▶ **YOUR TASK**:
Repeat verbatim, and only, the lines of the data below, beginning at the line that contains "[joypadManager usePreInstalledLayout:kJoyControllerNES];" and stopping after the line that contains "deviceDidDisconnect:(JoypadDevice *)device player:(unsigned".

▶ **SUPPLIED ENTRIES**:
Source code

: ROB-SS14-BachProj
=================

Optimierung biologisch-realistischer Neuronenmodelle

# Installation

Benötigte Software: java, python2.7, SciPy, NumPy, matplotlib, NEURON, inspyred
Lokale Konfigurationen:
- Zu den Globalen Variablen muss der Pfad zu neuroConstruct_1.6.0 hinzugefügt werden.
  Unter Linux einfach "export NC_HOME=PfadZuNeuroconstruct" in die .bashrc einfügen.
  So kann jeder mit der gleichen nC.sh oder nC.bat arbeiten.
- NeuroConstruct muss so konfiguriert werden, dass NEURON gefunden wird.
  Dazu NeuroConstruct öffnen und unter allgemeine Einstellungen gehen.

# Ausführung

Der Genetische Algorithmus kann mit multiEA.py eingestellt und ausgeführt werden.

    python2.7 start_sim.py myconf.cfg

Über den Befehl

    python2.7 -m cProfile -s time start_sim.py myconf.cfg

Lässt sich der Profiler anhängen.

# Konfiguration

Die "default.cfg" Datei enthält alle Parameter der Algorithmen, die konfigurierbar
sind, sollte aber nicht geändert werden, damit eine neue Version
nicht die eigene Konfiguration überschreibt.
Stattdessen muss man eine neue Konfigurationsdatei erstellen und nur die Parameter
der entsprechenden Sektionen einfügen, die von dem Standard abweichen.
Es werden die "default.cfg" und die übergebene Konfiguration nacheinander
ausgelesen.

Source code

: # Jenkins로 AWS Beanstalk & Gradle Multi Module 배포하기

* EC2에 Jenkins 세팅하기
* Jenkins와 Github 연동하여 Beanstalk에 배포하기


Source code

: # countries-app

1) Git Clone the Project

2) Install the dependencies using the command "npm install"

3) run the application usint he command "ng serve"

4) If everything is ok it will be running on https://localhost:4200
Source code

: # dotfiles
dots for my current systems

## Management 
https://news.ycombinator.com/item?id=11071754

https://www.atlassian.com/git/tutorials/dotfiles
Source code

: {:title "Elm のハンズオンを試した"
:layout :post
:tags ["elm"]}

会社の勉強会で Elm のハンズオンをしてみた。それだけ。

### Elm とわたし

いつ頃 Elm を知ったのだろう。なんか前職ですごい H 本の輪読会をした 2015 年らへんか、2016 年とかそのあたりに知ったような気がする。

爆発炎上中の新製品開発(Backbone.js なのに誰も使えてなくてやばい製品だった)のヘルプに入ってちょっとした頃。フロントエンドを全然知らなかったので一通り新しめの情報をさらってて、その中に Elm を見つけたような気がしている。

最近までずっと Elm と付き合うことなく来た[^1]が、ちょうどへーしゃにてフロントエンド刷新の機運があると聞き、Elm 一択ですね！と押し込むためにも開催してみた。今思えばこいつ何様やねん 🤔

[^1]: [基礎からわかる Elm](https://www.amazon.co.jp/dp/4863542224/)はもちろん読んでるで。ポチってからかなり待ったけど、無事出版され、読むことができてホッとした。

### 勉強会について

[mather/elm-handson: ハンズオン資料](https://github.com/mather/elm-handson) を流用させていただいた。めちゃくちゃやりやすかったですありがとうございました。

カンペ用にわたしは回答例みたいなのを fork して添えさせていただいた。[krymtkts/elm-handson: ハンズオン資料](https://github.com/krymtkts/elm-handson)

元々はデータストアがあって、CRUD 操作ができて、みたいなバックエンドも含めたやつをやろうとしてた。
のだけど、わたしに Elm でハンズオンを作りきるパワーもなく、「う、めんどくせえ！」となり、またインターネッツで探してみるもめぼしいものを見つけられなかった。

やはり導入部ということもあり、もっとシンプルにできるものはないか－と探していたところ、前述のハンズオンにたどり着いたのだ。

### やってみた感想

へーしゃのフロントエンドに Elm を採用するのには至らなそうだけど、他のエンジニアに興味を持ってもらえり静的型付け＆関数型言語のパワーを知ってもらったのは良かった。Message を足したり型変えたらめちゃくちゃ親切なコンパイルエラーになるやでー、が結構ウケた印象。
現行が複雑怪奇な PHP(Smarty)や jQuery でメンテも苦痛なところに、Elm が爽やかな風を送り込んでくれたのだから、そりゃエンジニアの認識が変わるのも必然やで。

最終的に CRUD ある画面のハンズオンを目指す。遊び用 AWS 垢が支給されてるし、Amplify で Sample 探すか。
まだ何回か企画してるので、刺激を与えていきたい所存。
* * *
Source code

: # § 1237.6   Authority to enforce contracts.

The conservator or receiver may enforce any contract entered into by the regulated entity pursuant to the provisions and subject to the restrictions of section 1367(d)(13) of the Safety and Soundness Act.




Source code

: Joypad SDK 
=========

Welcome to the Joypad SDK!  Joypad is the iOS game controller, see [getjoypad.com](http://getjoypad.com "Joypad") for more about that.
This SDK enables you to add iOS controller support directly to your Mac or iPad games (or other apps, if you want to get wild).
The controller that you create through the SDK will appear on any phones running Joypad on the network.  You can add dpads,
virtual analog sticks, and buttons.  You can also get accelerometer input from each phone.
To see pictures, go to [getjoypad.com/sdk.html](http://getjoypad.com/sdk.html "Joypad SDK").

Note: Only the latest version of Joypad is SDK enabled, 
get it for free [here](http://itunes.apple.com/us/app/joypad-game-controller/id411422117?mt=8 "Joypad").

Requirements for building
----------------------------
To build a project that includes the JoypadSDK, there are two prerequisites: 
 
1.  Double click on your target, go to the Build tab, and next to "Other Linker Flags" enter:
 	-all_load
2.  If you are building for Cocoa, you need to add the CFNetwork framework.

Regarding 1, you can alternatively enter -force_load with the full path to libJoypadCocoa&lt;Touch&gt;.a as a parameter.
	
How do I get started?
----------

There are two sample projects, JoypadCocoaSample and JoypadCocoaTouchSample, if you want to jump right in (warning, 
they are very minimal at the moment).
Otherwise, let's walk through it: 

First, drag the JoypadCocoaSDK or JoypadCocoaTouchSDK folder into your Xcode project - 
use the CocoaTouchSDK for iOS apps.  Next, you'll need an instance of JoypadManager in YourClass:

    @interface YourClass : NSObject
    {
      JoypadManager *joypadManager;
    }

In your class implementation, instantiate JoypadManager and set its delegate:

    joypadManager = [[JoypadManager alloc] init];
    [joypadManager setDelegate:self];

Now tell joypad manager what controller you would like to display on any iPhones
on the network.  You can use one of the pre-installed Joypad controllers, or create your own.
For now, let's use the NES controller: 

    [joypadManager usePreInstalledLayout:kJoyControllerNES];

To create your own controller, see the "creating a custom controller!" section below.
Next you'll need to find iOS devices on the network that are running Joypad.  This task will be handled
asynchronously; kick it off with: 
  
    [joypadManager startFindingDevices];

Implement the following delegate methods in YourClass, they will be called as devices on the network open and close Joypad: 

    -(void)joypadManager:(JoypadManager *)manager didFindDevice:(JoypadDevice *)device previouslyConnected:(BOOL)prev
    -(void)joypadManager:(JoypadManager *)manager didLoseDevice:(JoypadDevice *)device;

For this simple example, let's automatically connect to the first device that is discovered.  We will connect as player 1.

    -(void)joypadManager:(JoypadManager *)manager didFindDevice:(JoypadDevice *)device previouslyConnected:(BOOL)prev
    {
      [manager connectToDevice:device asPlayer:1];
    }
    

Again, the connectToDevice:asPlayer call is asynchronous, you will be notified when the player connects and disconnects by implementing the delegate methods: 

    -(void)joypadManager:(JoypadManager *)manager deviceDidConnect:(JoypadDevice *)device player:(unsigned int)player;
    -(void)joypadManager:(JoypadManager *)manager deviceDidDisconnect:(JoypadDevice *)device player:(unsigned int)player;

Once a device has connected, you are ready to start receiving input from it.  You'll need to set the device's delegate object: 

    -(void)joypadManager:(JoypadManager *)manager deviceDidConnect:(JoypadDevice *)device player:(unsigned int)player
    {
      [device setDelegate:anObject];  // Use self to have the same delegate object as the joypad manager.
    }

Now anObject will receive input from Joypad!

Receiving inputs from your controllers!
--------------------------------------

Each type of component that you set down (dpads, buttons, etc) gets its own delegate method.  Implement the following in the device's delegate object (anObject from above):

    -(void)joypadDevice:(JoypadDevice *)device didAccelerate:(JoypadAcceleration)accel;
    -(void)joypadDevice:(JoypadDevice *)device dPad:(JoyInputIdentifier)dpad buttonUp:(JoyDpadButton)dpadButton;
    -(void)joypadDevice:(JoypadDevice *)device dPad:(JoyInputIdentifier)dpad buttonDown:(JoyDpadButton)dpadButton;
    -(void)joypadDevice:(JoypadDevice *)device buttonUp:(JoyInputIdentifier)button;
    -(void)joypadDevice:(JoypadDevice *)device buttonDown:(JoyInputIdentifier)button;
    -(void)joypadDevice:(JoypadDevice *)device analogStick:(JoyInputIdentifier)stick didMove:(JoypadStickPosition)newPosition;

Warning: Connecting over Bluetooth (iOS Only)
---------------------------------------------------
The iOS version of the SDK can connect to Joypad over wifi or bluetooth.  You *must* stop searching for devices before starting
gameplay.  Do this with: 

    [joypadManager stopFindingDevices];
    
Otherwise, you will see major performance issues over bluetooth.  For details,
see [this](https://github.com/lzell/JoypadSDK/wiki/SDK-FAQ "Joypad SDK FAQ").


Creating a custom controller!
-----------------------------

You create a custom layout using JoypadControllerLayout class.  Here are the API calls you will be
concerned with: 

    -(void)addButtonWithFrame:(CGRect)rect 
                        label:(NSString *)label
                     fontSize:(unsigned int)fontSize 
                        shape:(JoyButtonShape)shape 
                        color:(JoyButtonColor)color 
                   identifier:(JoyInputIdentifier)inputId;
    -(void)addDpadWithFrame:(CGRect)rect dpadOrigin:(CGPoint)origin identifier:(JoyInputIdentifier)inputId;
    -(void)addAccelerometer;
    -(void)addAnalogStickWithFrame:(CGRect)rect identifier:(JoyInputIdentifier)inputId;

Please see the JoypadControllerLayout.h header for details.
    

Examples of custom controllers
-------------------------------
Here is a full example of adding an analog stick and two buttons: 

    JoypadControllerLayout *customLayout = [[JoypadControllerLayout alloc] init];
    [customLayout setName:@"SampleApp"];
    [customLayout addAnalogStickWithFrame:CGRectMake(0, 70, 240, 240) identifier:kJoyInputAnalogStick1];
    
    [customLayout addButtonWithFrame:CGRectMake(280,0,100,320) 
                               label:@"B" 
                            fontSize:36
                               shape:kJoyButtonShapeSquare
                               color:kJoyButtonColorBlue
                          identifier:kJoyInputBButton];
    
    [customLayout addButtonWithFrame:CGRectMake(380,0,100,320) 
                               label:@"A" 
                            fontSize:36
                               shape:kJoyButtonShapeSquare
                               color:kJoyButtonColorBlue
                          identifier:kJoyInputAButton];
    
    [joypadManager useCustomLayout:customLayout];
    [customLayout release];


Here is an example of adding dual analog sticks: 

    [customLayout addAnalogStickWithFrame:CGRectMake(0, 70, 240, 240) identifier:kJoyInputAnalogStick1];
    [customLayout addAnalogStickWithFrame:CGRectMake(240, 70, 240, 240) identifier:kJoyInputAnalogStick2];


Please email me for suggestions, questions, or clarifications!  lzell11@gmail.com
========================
...
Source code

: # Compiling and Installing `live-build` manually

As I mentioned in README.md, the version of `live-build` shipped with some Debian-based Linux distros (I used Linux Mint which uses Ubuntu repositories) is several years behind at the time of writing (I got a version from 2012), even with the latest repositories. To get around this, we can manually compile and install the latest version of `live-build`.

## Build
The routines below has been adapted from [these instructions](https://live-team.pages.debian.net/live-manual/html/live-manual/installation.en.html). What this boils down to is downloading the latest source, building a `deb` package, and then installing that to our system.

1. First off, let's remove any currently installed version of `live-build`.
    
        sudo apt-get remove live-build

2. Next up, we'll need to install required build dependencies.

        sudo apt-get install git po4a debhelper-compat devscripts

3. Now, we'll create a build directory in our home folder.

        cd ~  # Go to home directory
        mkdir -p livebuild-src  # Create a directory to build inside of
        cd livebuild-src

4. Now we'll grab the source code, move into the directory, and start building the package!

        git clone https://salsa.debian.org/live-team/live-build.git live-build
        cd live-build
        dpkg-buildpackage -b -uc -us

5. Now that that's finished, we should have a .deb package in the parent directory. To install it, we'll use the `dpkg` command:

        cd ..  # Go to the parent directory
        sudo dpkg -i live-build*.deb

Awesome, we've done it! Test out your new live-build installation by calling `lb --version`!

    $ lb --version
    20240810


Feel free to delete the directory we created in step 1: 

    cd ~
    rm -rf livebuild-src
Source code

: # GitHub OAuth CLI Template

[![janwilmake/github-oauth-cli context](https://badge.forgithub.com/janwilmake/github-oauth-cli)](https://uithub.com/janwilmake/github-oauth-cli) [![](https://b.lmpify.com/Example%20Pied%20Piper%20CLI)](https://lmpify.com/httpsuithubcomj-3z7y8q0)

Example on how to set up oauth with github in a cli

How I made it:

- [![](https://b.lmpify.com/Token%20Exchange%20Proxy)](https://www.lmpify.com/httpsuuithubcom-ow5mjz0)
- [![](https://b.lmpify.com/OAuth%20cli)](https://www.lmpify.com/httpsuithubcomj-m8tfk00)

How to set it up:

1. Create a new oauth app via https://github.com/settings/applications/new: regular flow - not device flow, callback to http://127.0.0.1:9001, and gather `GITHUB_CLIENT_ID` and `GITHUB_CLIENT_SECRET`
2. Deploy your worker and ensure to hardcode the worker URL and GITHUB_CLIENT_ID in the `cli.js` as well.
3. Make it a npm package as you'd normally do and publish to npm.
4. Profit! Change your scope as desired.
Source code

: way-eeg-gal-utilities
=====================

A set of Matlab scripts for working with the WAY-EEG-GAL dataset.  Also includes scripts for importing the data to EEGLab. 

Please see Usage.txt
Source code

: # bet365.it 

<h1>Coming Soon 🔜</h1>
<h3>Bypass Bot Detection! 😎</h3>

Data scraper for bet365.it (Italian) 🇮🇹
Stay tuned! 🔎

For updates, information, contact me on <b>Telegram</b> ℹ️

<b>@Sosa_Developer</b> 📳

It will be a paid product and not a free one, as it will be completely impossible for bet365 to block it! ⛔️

▶ **ANSWER SPACE**:
    [joypadManager usePreInstalledLayout:kJoyControllerNES];

To create your own controller, see the "creating a custom controller!" section below.
Next you'll need to find iOS devices on the network that are running Joypad.  This task will be handled
asynchronously; kick it off with: 
  
    [joypadManager startFindingDevices];

Implement the following delegate methods in YourClass, they will be called as devices on the network open and close Joypad: 

    -(void)joypadManager:(JoypadManager *)manager didFindDevice:(JoypadDevice *)device previouslyConnected:(BOOL)prev
    -(void)joypadManager:(JoypadManager *)manager didLoseDevice:(JoypadDevice *)device;

For this simple example, let's automatically connect to the first device that is discovered.  We will connect as player 1.

    -(void)joypadManager:(JoypadManager *)manager didFindDevice:(JoypadDevice *)device previouslyConnected:(BOOL)prev
    {
      [manager connectToDevice:device asPlayer:1];
    }
    

Again, the connectToDevice:asPlayer call is asynchronous, you will be notified when the player connects and disconnects by implementing the delegate methods: 

    -(void)joypadManager:(JoypadManager *)manager deviceDidConnect:(JoypadDevice *)device player:(unsigned int)player;
    -(void)joypadManager:(JoypadManager *)manager deviceDidDisconnect:(JoypadDevice *)device player:(unsigned int)player;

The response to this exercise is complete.